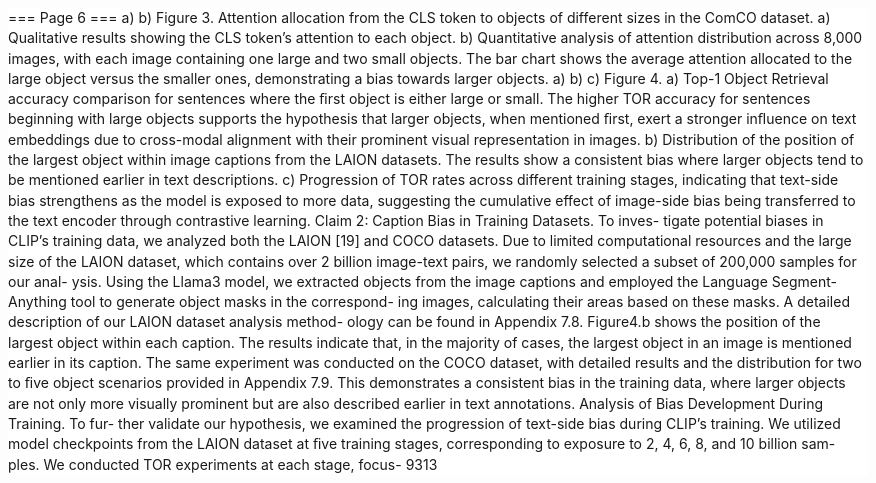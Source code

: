 === Page 6 ===
a)
b)
Figure 3. Attention allocation from the CLS token to objects of different sizes in the ComCO dataset. a) Qualitative results showing the
CLS token’s attention to each object. b) Quantitative analysis of attention distribution across 8,000 images, with each image containing one
large and two small objects. The bar chart shows the average attention allocated to the large object versus the smaller ones, demonstrating
a bias towards larger objects.
a)
b)
c)
Figure 4. a) Top-1 Object Retrieval accuracy comparison for sentences where the ﬁrst object is either large or small. The higher TOR
accuracy for sentences beginning with large objects supports the hypothesis that larger objects, when mentioned ﬁrst, exert a stronger
inﬂuence on text embeddings due to cross-modal alignment with their prominent visual representation in images. b) Distribution of the
position of the largest object within image captions from the LAION datasets. The results show a consistent bias where larger objects
tend to be mentioned earlier in text descriptions. c) Progression of TOR rates across different training stages, indicating that text-side bias
strengthens as the model is exposed to more data, suggesting the cumulative effect of image-side bias being transferred to the text encoder
through contrastive learning.
Claim 2: Caption Bias in Training Datasets.
To inves-
tigate potential biases in CLIP’s training data, we analyzed
both the LAION [19] and COCO datasets. Due to limited
computational resources and the large size of the LAION
dataset, which contains over 2 billion image-text pairs, we
randomly selected a subset of 200,000 samples for our anal-
ysis. Using the Llama3 model, we extracted objects from
the image captions and employed the Language Segment-
Anything tool to generate object masks in the correspond-
ing images, calculating their areas based on these masks. A
detailed description of our LAION dataset analysis method-
ology can be found in Appendix 7.8.
Figure4.b shows the position of the largest object within
each caption. The results indicate that, in the majority of
cases, the largest object in an image is mentioned earlier
in its caption. The same experiment was conducted on the
COCO dataset, with detailed results and the distribution for
two to ﬁve object scenarios provided in Appendix 7.9. This
demonstrates a consistent bias in the training data, where
larger objects are not only more visually prominent but are
also described earlier in text annotations.
Analysis of Bias Development During Training.
To fur-
ther validate our hypothesis, we examined the progression
of text-side bias during CLIP’s training. We utilized model
checkpoints from the LAION dataset at ﬁve training stages,
corresponding to exposure to 2, 4, 6, 8, and 10 billion sam-
ples. We conducted TOR experiments at each stage, focus-
9313
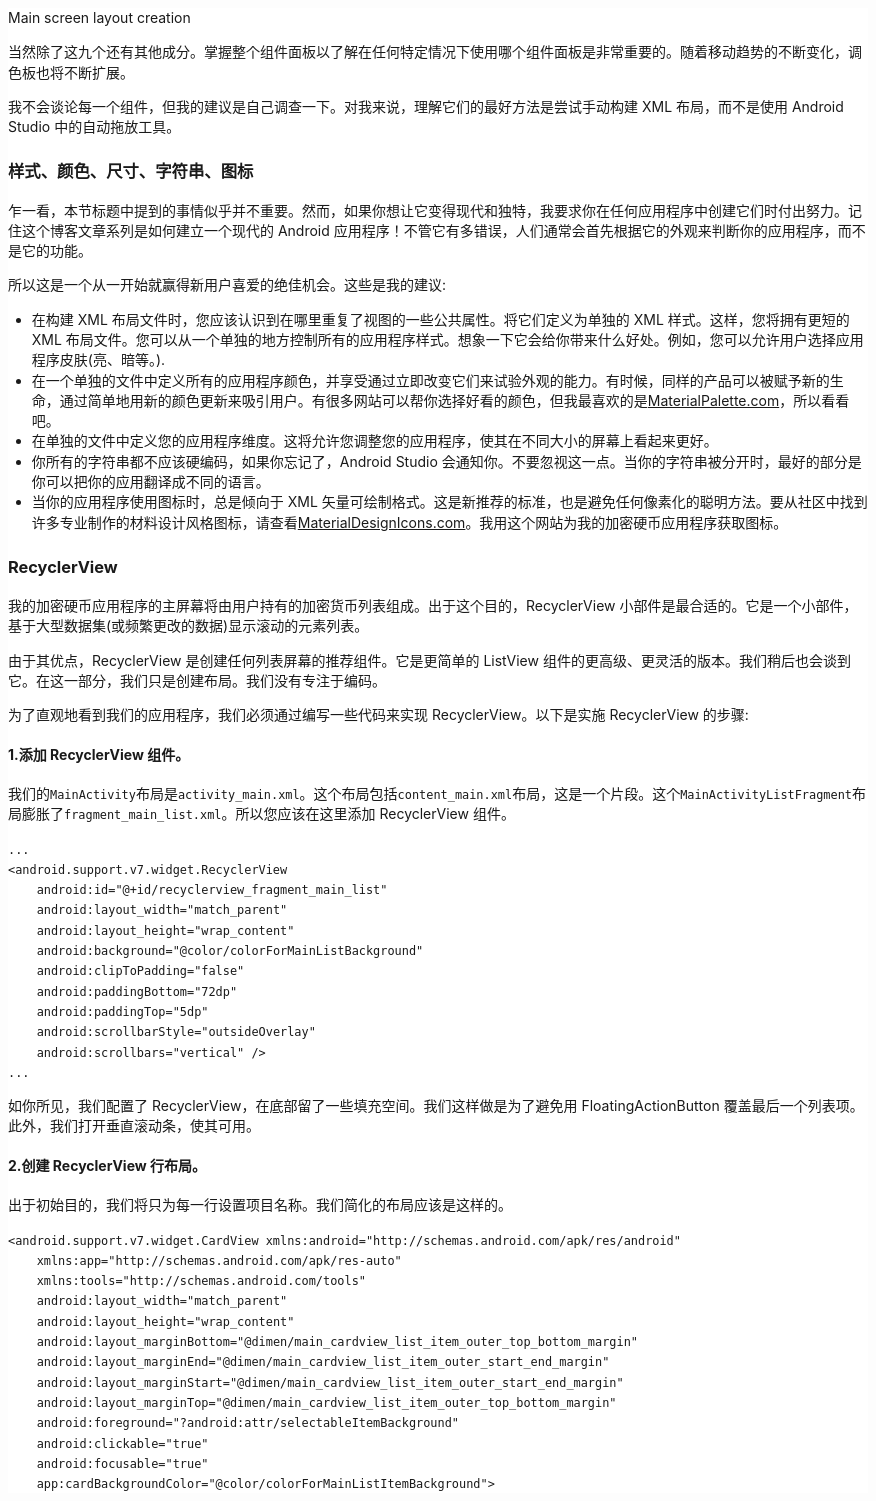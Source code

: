 Main screen layout creation

当然除了这九个还有其他成分。掌握整个组件面板以了解在任何特定情况下使用哪个组件面板是非常重要的。随着移动趋势的不断变化，调色板也将不断扩展。

我不会谈论每一个组件，但我的建议是自己调查一下。对我来说，理解它们的最好方法是尝试手动构建 XML 布局，而不是使用 Android Studio 中的自动拖放工具。

### 样式、颜色、尺寸、字符串、图标

乍一看，本节标题中提到的事情似乎并不重要。然而，如果你想让它变得现代和独特，我要求你在任何应用程序中创建它们时付出努力。记住这个博客文章系列是如何建立一个现代的 Android 应用程序！不管它有多错误，人们通常会首先根据它的外观来判断你的应用程序，而不是它的功能。

所以这是一个从一开始就赢得新用户喜爱的绝佳机会。这些是我的建议:

*   在构建 XML 布局文件时，您应该认识到在哪里重复了视图的一些公共属性。将它们定义为单独的 XML 样式。这样，您将拥有更短的 XML 布局文件。您可以从一个单独的地方控制所有的应用程序样式。想象一下它会给你带来什么好处。例如，您可以允许用户选择应用程序皮肤(亮、暗等。).
*   在一个单独的文件中定义所有的应用程序颜色，并享受通过立即改变它们来试验外观的能力。有时候，同样的产品可以被赋予新的生命，通过简单地用新的颜色更新来吸引用户。有很多网站可以帮你选择好看的颜色，但我最喜欢的是[MaterialPalette.com](https://www.materialpalette.com/)，所以看看吧。
*   在单独的文件中定义您的应用程序维度。这将允许您调整您的应用程序，使其在不同大小的屏幕上看起来更好。
*   你所有的字符串都不应该硬编码，如果你忘记了，Android Studio 会通知你。不要忽视这一点。当你的字符串被分开时，最好的部分是你可以把你的应用翻译成不同的语言。
*   当你的应用程序使用图标时，总是倾向于 XML 矢量可绘制格式。这是新推荐的标准，也是避免任何像素化的聪明方法。要从社区中找到许多专业制作的材料设计风格图标，请查看[MaterialDesignIcons.com](https://materialdesignicons.com/)。我用这个网站为我的加密硬币应用程序获取图标。

### RecyclerView

我的加密硬币应用程序的主屏幕将由用户持有的加密货币列表组成。出于这个目的，RecyclerView 小部件是最合适的。它是一个小部件，基于大型数据集(或频繁更改的数据)显示滚动的元素列表。

由于其优点，RecyclerView 是创建任何列表屏幕的推荐组件。它是更简单的 ListView 组件的更高级、更灵活的版本。我们稍后也会谈到它。在这一部分，我们只是创建布局。我们没有专注于编码。

为了直观地看到我们的应用程序，我们必须通过编写一些代码来实现 RecyclerView。以下是实施 RecyclerView 的步骤:

#### 1.添加 RecyclerView 组件。

我们的`MainActivity`布局是`activity_main.xml`。这个布局包括`content_main.xml`布局，这是一个片段。这个`MainActivityListFragment`布局膨胀了`fragment_main_list.xml`。所以您应该在这里添加 RecyclerView 组件。

```
...
<android.support.v7.widget.RecyclerView
    android:id="@+id/recyclerview_fragment_main_list"
    android:layout_width="match_parent"
    android:layout_height="wrap_content"
    android:background="@color/colorForMainListBackground"
    android:clipToPadding="false"
    android:paddingBottom="72dp"
    android:paddingTop="5dp"
    android:scrollbarStyle="outsideOverlay"
    android:scrollbars="vertical" />
...
```

如你所见，我们配置了 RecyclerView，在底部留了一些填充空间。我们这样做是为了避免用 FloatingActionButton 覆盖最后一个列表项。此外，我们打开垂直滚动条，使其可用。

#### 2.创建 RecyclerView 行布局。

出于初始目的，我们将只为每一行设置项目名称。我们简化的布局应该是这样的。

```
<android.support.v7.widget.CardView xmlns:android="http://schemas.android.com/apk/res/android"
    xmlns:app="http://schemas.android.com/apk/res-auto"
    xmlns:tools="http://schemas.android.com/tools"
    android:layout_width="match_parent"
    android:layout_height="wrap_content"
    android:layout_marginBottom="@dimen/main_cardview_list_item_outer_top_bottom_margin"
    android:layout_marginEnd="@dimen/main_cardview_list_item_outer_start_end_margin"
    android:layout_marginStart="@dimen/main_cardview_list_item_outer_start_end_margin"
    android:layout_marginTop="@dimen/main_cardview_list_item_outer_top_bottom_margin"
    android:foreground="?android:attr/selectableItemBackground"
    android:clickable="true"
    android:focusable="true"
    app:cardBackgroundColor="@color/colorForMainListItemBackground">
```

## ACTION ITEM
Retype only the lines above from the one with "larger objects are" through the one with "#### 1.添加 RecyclerView 组件。", exactly and with both ends. Images stay out.

## SOLUTION TO THIS PROBLEM
larger objects are not only more visually prominent but are
also described earlier in text annotations.
Analysis of Bias Development During Training.
To fur-
ther validate our hypothesis, we examined the progression
of text-side bias during CLIP’s training. We utilized model
checkpoints from the LAION dataset at ﬁve training stages,
corresponding to exposure to 2, 4, 6, 8, and 10 billion sam-
ples. We conducted TOR experiments at each stage, focus-
9313
Source code

: Main screen layout creation

当然除了这九个还有其他成分。掌握整个组件面板以了解在任何特定情况下使用哪个组件面板是非常重要的。随着移动趋势的不断变化，调色板也将不断扩展。

我不会谈论每一个组件，但我的建议是自己调查一下。对我来说，理解它们的最好方法是尝试手动构建 XML 布局，而不是使用 Android Studio 中的自动拖放工具。

### 样式、颜色、尺寸、字符串、图标

乍一看，本节标题中提到的事情似乎并不重要。然而，如果你想让它变得现代和独特，我要求你在任何应用程序中创建它们时付出努力。记住这个博客文章系列是如何建立一个现代的 Android 应用程序！不管它有多错误，人们通常会首先根据它的外观来判断你的应用程序，而不是它的功能。

所以这是一个从一开始就赢得新用户喜爱的绝佳机会。这些是我的建议:

*   在构建 XML 布局文件时，您应该认识到在哪里重复了视图的一些公共属性。将它们定义为单独的 XML 样式。这样，您将拥有更短的 XML 布局文件。您可以从一个单独的地方控制所有的应用程序样式。想象一下它会给你带来什么好处。例如，您可以允许用户选择应用程序皮肤(亮、暗等。).
*   在一个单独的文件中定义所有的应用程序颜色，并享受通过立即改变它们来试验外观的能力。有时候，同样的产品可以被赋予新的生命，通过简单地用新的颜色更新来吸引用户。有很多网站可以帮你选择好看的颜色，但我最喜欢的是[MaterialPalette.com](https://www.materialpalette.com/)，所以看看吧。
*   在单独的文件中定义您的应用程序维度。这将允许您调整您的应用程序，使其在不同大小的屏幕上看起来更好。
*   你所有的字符串都不应该硬编码，如果你忘记了，Android Studio 会通知你。不要忽视这一点。当你的字符串被分开时，最好的部分是你可以把你的应用翻译成不同的语言。
*   当你的应用程序使用图标时，总是倾向于 XML 矢量可绘制格式。这是新推荐的标准，也是避免任何像素化的聪明方法。要从社区中找到许多专业制作的材料设计风格图标，请查看[MaterialDesignIcons.com](https://materialdesignicons.com/)。我用这个网站为我的加密硬币应用程序获取图标。

### RecyclerView

我的加密硬币应用程序的主屏幕将由用户持有的加密货币列表组成。出于这个目的，RecyclerView 小部件是最合适的。它是一个小部件，基于大型数据集(或频繁更改的数据)显示滚动的元素列表。

由于其优点，RecyclerView 是创建任何列表屏幕的推荐组件。它是更简单的 ListView 组件的更高级、更灵活的版本。我们稍后也会谈到它。在这一部分，我们只是创建布局。我们没有专注于编码。

为了直观地看到我们的应用程序，我们必须通过编写一些代码来实现 RecyclerView。以下是实施 RecyclerView 的步骤:

#### 1.添加 RecyclerView 组件。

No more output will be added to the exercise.